AI is shaping how mortgages and lending will be conducted in the future. From increasing the accuracy of risk assessments, streamlining customer service operations, and monitoring changes in compliance and regulatory laws, the use of AI has taken the mortgage industry by storm. Whether you are a mortgage broker, lender, or user, having accurate analysis and improved customer experience can save financial burden and propel you to success.
Because so much industry data is still on paper, teaching automated systems to manage mortgage documents better will be critical. In fact, this may be one of the most exciting areas for AI implementation in the near future as it could enable paperless transactions in mortgage lending.
We are already seeing exciting new solutions for Optical Character Recognition (OCR), turning paper based processes electronic.
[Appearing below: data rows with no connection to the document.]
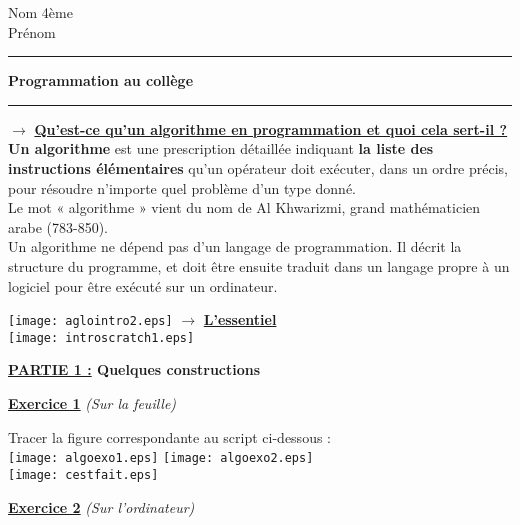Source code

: \documentclass[a4paper,11pt]{article}
\newcommand{\titre}[5] 
{
\noindent #2 \hfill #4 \\
#3 \hfill #5

\vspace{-1.6cm}

\begin{center}\rule{6cm}{0.5mm}\end{center}
\vspace{0.2cm}
\begin{center}{\large{\textbf{#1}}}\end{center}
\begin{center}\rule{6cm}{0.5mm}\end{center}
}
\begin{document}
\pagestyle{empty}
\titre{Programmation au collège}{Nom}{Prénom}{4ème}{}

\vspace*{0.5cm}

$\rightarrow$ \textbf{\underline{Qu'est-ce qu'un algorithme en programmation et quoi cela sert-il ?}}\\

 \textbf{Un algorithme} est une prescription détaillée indiquant \textbf{la liste des instructions élémentaires} qu'un opérateur doit exécuter, dans un ordre précis, pour résoudre n'importe quel problème d'un type donné.\\

Le mot « algorithme » vient du nom de  Al Khwarizmi, grand mathématicien arabe (783-850).\\

Un algorithme ne dépend pas d'un langage de programmation. Il décrit la structure du programme, et doit être ensuite traduit dans un langage propre à un logiciel pour être exécuté sur un ordinateur.\\

\vspace*{0.5cm}

\texttt{[image: aglointro2.eps]} $\rightarrow$ \textbf{{\large \underline{L'essentiel }}}\\

\texttt{[image: introscratch1.eps]} \\

\newpage

\begin{flushleft}
{\large \textbf{\underline{PARTIE 1 :} Quelques constructions}}
\end{flushleft}\begin{center}
\textbf{{\large \underline{Exercice 1}}} \textit{(Sur la feuille)}
\end{center}

Tracer la figure correspondante au script ci-dessous :\\

\texttt{[image: algoexo1.eps]} \hspace*{2cm} \texttt{[image: algoexo2.eps]} \\

\texttt{[image: cestfait.eps]} \\

\begin{center}
\textbf{{\large \underline{Exercice 2}}} \textit{(Sur l'ordinateur)}
\end{center}
\end{document}
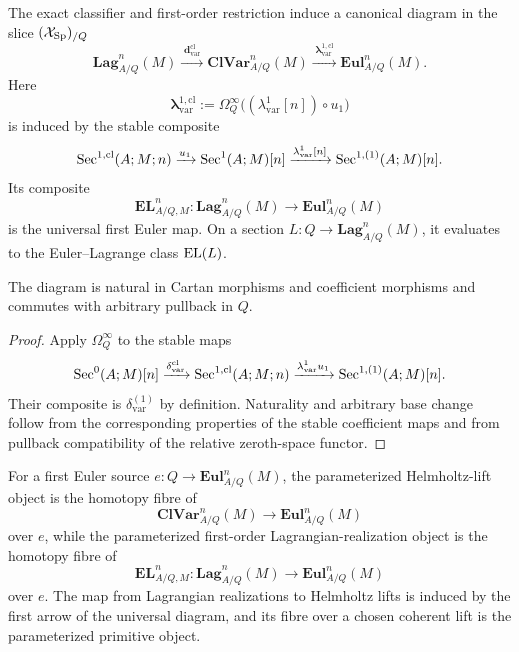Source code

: \begin{theorem}
\label{thm:var-universal-moduli-diagram}
The exact classifier and first-order restriction induce a canonical diagram in the slice \((\XSp)_{/Q}\)
\[
    \boxed{
    \mathbf{Lag}^n_{A/Q}(M)
    \xrightarrow{\;\mathbf d^{\mathrm{cl}}_{\mathrm{var}}\;}
    \mathbf{ClVar}^n_{A/Q}(M)
    \xrightarrow{\;\mathbf\lambda^{1,\mathrm{cl}}_{\mathrm{var}}\;}
    \mathbf{Eul}^n_{A/Q}(M).
    }
\]
Here
\[
    \mathbf\lambda^{1,\mathrm{cl}}_{\mathrm{var}}
    :=
    \Omega_Q^\infty\bigl((\lambda^1_{\mathrm{var}}[n])\circ u_1\bigr)
\]
is induced by the stable composite
\[
    \Sec^{1,\mathrm{cl}}(A;M;n)
    \xrightarrow{u_1}
    \Sec^1(A;M)[n]
    \xrightarrow{\lambda^1_{\mathrm{var}}[n]}
    \Sec^{1,(1)}(A;M)[n].
\]
Its composite
\[
    \boxed{
    \mathbf{EL}_{A/Q,M}^n:
    \mathbf{Lag}^n_{A/Q}(M)
    \longrightarrow
    \mathbf{Eul}^n_{A/Q}(M)
    }
\]
is the universal first Euler map. On a section \(L:Q\to\mathbf{Lag}^n_{A/Q}(M)\), it evaluates to the Euler--Lagrange class \(\EL(L)\).

The diagram is natural in Cartan morphisms and coefficient morphisms and commutes with arbitrary pullback in \(Q\).
\end{theorem}

\begin{proof}
Apply \(\Omega_Q^\infty\) to the stable maps
\[
    \Sec^0(A;M)[n]
    \xrightarrow{\delta^{\mathrm{cl}}_{\mathrm{var}}}
    \Sec^{1,\mathrm{cl}}(A;M;n)
    \xrightarrow{\lambda^1_{\mathrm{var}}u_1}
    \Sec^{1,(1)}(A;M)[n].
\]
Their composite is \(\delta^{(1)}_{\mathrm{var}}\) by definition. Naturality and arbitrary base change follow from the corresponding properties of the stable coefficient maps and from pullback compatibility of the relative zeroth-space functor.
\end{proof}

\begin{corollary}
\label{cor:var-inverse-problem-fibres-universal}
For a first Euler source \(e:Q\to\mathbf{Eul}^n_{A/Q}(M)\), the parameterized Helmholtz-lift object is the homotopy fibre of
\[
    \mathbf{ClVar}^n_{A/Q}(M)
    \longrightarrow
    \mathbf{Eul}^n_{A/Q}(M)
\]
over \(e\), while the parameterized first-order Lagrangian-realization object is the homotopy fibre of
\[
    \mathbf{EL}_{A/Q,M}^n:
    \mathbf{Lag}^n_{A/Q}(M)
    \longrightarrow
    \mathbf{Eul}^n_{A/Q}(M)
\]
over \(e\). The map from Lagrangian realizations to Helmholtz lifts is induced by the first arrow of the universal diagram, and its fibre over a chosen coherent lift is the parameterized primitive object.
\end{corollary}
OCR in mortgage has been a challenge because the loan documents that carry the information are not uniform. Even in post-close when paper mortgage documents are somewhat normalized, we still see differences based on home loan type, investor requirement and regulatory jurisdiction.
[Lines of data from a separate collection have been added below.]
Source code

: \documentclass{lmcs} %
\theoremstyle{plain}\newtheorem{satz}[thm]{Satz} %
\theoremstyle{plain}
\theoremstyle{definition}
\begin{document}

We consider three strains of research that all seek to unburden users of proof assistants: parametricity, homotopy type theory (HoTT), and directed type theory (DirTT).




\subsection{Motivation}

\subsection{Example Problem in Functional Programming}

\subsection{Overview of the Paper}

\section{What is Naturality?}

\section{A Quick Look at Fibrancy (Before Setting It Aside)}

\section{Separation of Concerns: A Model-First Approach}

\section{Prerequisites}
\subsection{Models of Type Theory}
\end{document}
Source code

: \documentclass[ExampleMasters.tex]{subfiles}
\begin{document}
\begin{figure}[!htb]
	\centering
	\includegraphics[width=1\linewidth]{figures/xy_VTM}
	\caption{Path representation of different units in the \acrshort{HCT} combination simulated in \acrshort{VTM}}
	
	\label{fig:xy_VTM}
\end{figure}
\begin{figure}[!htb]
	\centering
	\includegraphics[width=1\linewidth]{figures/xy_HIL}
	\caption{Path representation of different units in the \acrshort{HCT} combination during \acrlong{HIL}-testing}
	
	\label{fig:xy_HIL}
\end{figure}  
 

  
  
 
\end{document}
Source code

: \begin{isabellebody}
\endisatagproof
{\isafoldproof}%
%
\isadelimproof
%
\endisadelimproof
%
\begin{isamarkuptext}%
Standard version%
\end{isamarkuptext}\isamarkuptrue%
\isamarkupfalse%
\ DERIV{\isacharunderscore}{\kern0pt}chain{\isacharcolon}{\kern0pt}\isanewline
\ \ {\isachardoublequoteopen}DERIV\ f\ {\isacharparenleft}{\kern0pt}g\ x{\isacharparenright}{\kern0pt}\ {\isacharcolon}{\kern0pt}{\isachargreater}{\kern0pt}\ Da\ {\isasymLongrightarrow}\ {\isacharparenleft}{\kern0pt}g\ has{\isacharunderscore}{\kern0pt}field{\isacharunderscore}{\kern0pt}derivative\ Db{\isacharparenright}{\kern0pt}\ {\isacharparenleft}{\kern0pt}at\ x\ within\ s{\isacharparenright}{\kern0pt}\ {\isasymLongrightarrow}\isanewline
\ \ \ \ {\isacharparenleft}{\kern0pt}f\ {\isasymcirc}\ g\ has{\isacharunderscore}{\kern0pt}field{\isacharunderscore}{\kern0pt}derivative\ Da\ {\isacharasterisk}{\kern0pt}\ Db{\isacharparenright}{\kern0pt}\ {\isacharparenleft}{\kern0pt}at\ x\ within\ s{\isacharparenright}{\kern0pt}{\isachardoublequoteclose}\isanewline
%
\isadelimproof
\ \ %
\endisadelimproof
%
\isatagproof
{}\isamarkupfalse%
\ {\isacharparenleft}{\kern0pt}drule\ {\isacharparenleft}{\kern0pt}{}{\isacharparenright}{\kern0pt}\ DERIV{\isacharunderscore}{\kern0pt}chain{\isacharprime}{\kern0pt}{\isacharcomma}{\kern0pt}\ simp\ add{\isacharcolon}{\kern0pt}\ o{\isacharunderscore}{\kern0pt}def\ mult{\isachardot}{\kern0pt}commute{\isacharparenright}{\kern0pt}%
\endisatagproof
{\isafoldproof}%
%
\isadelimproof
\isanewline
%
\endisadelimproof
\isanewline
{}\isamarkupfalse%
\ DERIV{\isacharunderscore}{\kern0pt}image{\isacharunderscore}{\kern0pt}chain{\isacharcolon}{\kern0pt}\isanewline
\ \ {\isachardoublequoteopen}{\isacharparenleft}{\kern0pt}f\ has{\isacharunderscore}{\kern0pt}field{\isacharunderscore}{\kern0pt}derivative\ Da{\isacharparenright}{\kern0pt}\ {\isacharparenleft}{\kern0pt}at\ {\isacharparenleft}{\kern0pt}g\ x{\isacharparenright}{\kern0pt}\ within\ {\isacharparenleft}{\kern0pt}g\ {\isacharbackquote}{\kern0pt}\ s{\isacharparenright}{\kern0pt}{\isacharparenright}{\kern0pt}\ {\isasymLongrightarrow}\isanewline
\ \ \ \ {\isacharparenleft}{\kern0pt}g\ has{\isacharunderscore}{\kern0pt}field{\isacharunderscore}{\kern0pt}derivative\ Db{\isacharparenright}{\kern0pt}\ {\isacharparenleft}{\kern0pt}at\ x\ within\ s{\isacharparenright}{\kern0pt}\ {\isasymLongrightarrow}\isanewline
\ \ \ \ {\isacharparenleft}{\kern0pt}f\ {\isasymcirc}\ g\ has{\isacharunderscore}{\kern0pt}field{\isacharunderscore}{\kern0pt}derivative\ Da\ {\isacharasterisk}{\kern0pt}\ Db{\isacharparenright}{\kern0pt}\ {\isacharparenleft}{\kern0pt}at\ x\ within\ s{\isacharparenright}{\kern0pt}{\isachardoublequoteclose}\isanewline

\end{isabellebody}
Traditional OCR solutions fall short here because they lack the document recognition capabilities that enterprise document management systems possess. This is why mortgage companies have remained tethered to a mortgage process that involves so much manual processing. Even after the lender has all of the documents scanned, a human still has to handle document classification before automation can take over.
Fortunately, AI can change this, eliminating the dedicated manpower currently required to get the data off of the documents and into the lender’s LOS for processing. This has the potential to save mortgage professionals time and money. In addition, AI reduces human error. The end result is faster loan processing, which increases borrower satisfaction and protects important business referral relationships.
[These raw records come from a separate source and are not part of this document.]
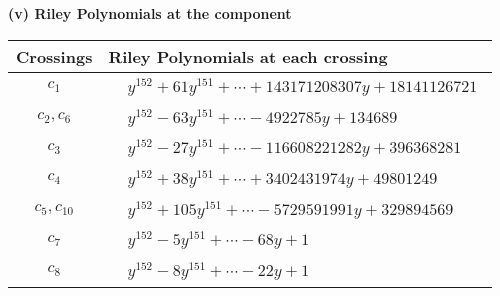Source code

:\documentclass[1p]{elsarticle_modified}
\theoremstyle{definition}
\begin{document}
\newpage\renewcommand{\arraystretch}{1}
\flushleft \textbf{(v) Riley Polynomials at the component}\newline \\
\begin{tabular}{m{50pt}|m{274pt}}
Crossings & \hspace{64pt}Riley Polynomials at each crossing \\
\hline $$\begin{aligned}c_{1}\end{aligned}$$&$\begin{aligned}
&y^{152}+61 y^{151}+\cdots+143171208307 y+18141126721
\end{aligned}$\\
\hline $$\begin{aligned}c_{2},c_{6}\end{aligned}$$&$\begin{aligned}
&y^{152}-63 y^{151}+\cdots-4922785 y+134689
\end{aligned}$\\
\hline $$\begin{aligned}c_{3}\end{aligned}$$&$\begin{aligned}
&y^{152}-27 y^{151}+\cdots-116608221282 y+396368281
\end{aligned}$\\
\hline $$\begin{aligned}c_{4}\end{aligned}$$&$\begin{aligned}
&y^{152}+38 y^{151}+\cdots+3402431974 y+49801249
\end{aligned}$\\
\hline $$\begin{aligned}c_{5},c_{10}\end{aligned}$$&$\begin{aligned}
&y^{152}+105 y^{151}+\cdots-5729591991 y+329894569
\end{aligned}$\\
\hline $$\begin{aligned}c_{7}\end{aligned}$$&$\begin{aligned}
&y^{152}-5 y^{151}+\cdots-68 y+1
\end{aligned}$\\
\hline $$\begin{aligned}c_{8}\end{aligned}$$&$\begin{aligned}
&y^{152}-8 y^{151}+\cdots-22 y+1
\end{aligned}$\\

\end{tabular}
\end{document}
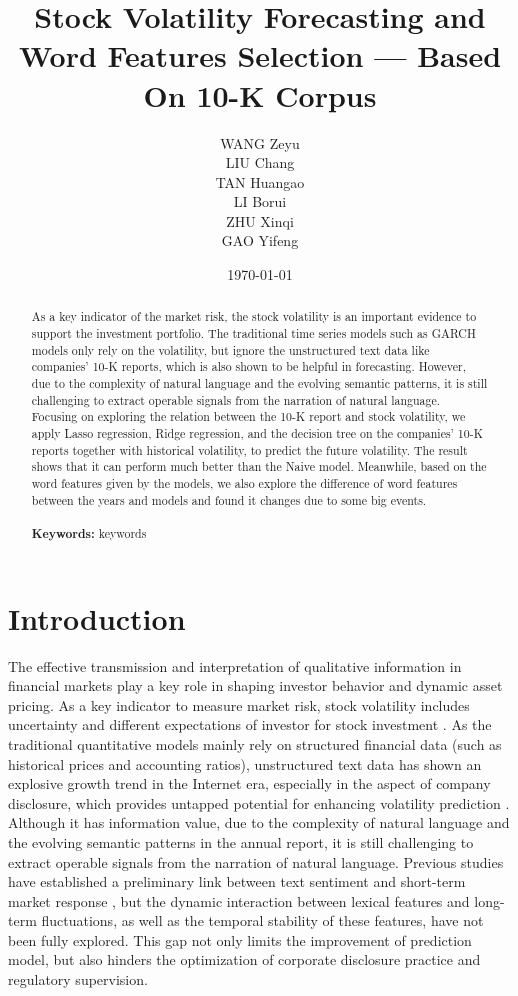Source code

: \documentclass[11pt]{article}
\title{\vspace{-1.5cm} \huge Stock Volatility Forecasting and Word Features Selection --- Based On 10-K Corpus}
\author{
  \parbox{0.3\textwidth}{
    \centering WANG Zeyu
    \vspace{.25cm}
  }
  \parbox{0.3\textwidth}{
    \centering LIU Chang
    \vspace{.25cm}
  }
  \parbox{0.3\textwidth}{
    \centering TAN Huangao
    \vspace{.25cm}
  }
  \parbox{0.3\textwidth}{
    \centering LI Borui
  }
  \parbox{0.3\textwidth}{
    \centering ZHU Xinqi
  }
  \parbox{0.3\textwidth}{
    \centering GAO Yifeng
  }
}
\date{\today}
\begin{document}
\maketitle
\thispagestyle{empty}
\setcounter{page}{0}

\begin{abstract}
  As a key indicator of the market risk, the stock volatility is an important evidence to support the investment portfolio. The traditional time series models such as GARCH models only rely on the volatility, but ignore the unstructured text data like companies' 10-K reports, which is also shown to be helpful in forecasting. However, due to the complexity of natural language and the evolving semantic patterns, it is still challenging to extract operable signals from the narration of natural language. Focusing on exploring the relation between the 10-K report and stock volatility, we apply Lasso regression, Ridge regression, and the decision tree on the companies' 10-K reports together with historical volatility, to predict the future volatility. The result shows that it can perform much better than the Naive model. Meanwhile, based on the word features given by the models, we also explore the difference of word features between the years and models and found it changes due to some big events.
  \\\\
  \textbf{Keywords:} keywords
\end{abstract}

\newpage

\section{Introduction}

The effective transmission and interpretation of qualitative information in financial markets play a key role in shaping investor behavior and dynamic asset pricing. As a key indicator to measure market risk, stock volatility includes uncertainty and different expectations of investor for stock investment \cite{RePEc:eee:finlet:v:69:y:2024:i:pb:s1544612324011929} . As the traditional quantitative models mainly rely on structured financial data (such as historical prices and accounting ratios), unstructured text data has shown an explosive growth trend in the Internet era, especially in the aspect of company disclosure, which provides untapped potential for enhancing volatility prediction \cite{Ma2024} . Although it has information value, due to the complexity of natural language and the evolving semantic patterns in the annual report, it is still challenging to extract operable signals from the narration of natural language. Previous studies have established a preliminary link between text sentiment and short-term market response \cite{li2022sentiment} , but the dynamic interaction between lexical features and long-term fluctuations, as well as the temporal stability of these features, have not been fully explored. This gap not only limits the improvement of prediction model, but also hinders the optimization of corporate disclosure practice and regulatory supervision.
\end{document}
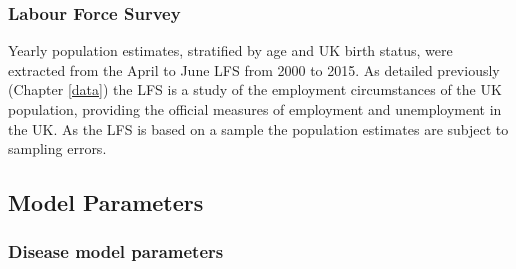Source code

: \documentclass[11pt,twoside]{bristolthesis}
\begin{document}
  \hypertarget{labour-force-survey}{%
  \subsubsection{Labour Force Survey}\label{labour-force-survey}}
  
  Yearly population estimates, stratified by age and UK birth status, were extracted from the April to June LFS from 2000 to 2015. As detailed previously (Chapter \ref{data}) the LFS is a study of the employment circumstances of the UK population, providing the official measures of employment and unemployment in the UK. As the LFS is based on a sample the population estimates are subject to sampling errors.
  
  \hypertarget{model-parameters}{%
  \subsection{Model Parameters}\label{model-parameters}}
  
  \hypertarget{disease-model-parameters}{%
  \subsubsection{Disease model parameters}\label{disease-model-parameters}}
  
\end{document}
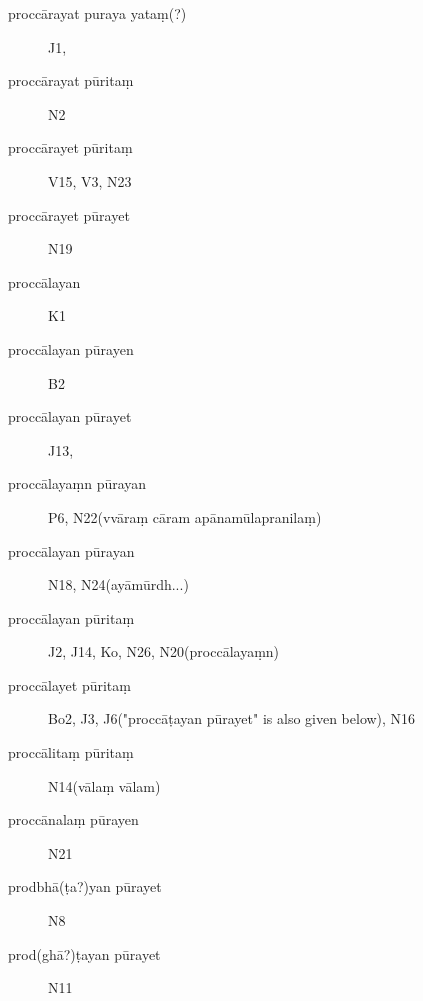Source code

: \begin{ekdosis}
\begin{marma}[hp01_048]
\begin{description}
  \item[proccārayat puraya yataṃ(?)]        J1,
  \item[proccārayat pūritaṃ]        N2
  \item[proccārayet pūritaṃ]        V15, V3, N23
  \item[proccārayet pūrayet]        N19
  \item[proccālayan]        K1
  \item[proccālayan pūrayen]        B2
  \item[proccālayan pūrayet]        J13,
  \item[proccālayaṃn pūrayan]        P6, N22(vvāraṃ cāram apānamūlapranilaṃ)
  \item[proccālayan pūrayan]        N18, N24(ayāmūrdh...)
  \item[proccālayan pūritaṃ]        J2, J14, Ko, N26, N20(proccālayaṃn)
  \item[proccālayet pūritaṃ]        Bo2, J3, J6("proccāṭayan pūrayet" is also given below), N16
  \item[proccālitaṃ pūritaṃ]        N14(vālaṃ vālam)
  \item[proccānalaṃ pūrayen]        N21
  \item[prodbhā(ṭa?)yan pūrayet]        N8
  \item[prod(ghā?)ṭayan pūrayet]        N11



\end{description}
\end{marma}
\end{ekdosis}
For servicers, AI can track borrowers in portfolio, alerting the servicer when the consumer goes in search of a new home or mortgage and thus giving them an important tool for staving off portfolio runoff?
To be effective, new systems will process paper at all stages of the loan origination or mortgage servicing process. This includes document capture, document classification, data extraction, verification and delivery.
AI will likely be most helpful for data extraction. Because there is such a large variance in the type of documents used to carry the information lenders need, advanced text recognition technology will be required to automatically extract data accurately from scanned images and make that information available for electronic processing.
These new technologies will finally get the industry to a fully paperless process.
Paperless transactions.
Paper is a problem. It costs money to buy, print on, and store. When it gets lost, as it invariably does, it takes money to find or replace. The paperless mortgage transaction has long been a goal for the industry, but not just to make the work lenders and servicers do cheaper and easier, but also because it gives borrowers more transparency, regulators and secondary market players — including Fannie Mae and the Consumer Financial Protection Bureau — greater compliance and makes everyone involved in the process more profitable.
A completely digital mortgage starts when the borrower applies for a mortgage and doesn’t end until it has the borrower’s electronic signature and the loan is funded and assigned to a servicer.
Federal law made this possible two decades ago, but to close a loan electronically requires every party to the transaction — the lender, buyer, seller, closing title agent and notary — to all participate. Further, it requires the investor, the party that ultimately provides the money the lender is loaning to the borrower, to accept an electronic promissory note. A complete solution would include technology for eSign, eClosing, eVault, eDocuments, and eNotary.
Because compliance requirements vary by jurisdiction, loan product and investor or government guarantor (in the case of FHA or VA loans, for instance), the lender can’t scale a mortgage operation while managing compliance manually. It requires intelligent documents to provide visual cues and automated compliance rules so lenders will know down to the document and county level which documents can be eSigned and eNotarized and which need to be papered out and “wet” signed by the borrower.
At its core, digital lending is about providing additional automated data validation around systemically verifying the compliance of the data before it ever hits a document. This is where AI can play an important role. The result may be SMART Documents that allow lenders to use automated processes such as auto boarding and data verification without having to depend upon traditional OCR to pull information off of static forms such as PDF files.
Fortunately, there is plenty of reason for everyone in the industry to move swiftly in the direction of a completely paperless mortgage transaction. These include:
- Easier compliance in a very complex regulatory environment
- Fannie Mae and Freddie Mac moving to a more automated pre-closing quality control (QC) process
- Meeting the increasing demand on the part of investors and federal regulators for more data about the mortgage transaction
- Increasing competitive pressure from fintech firms
- The need to provide a better customer experience
All of these are best accomplished with a digital process.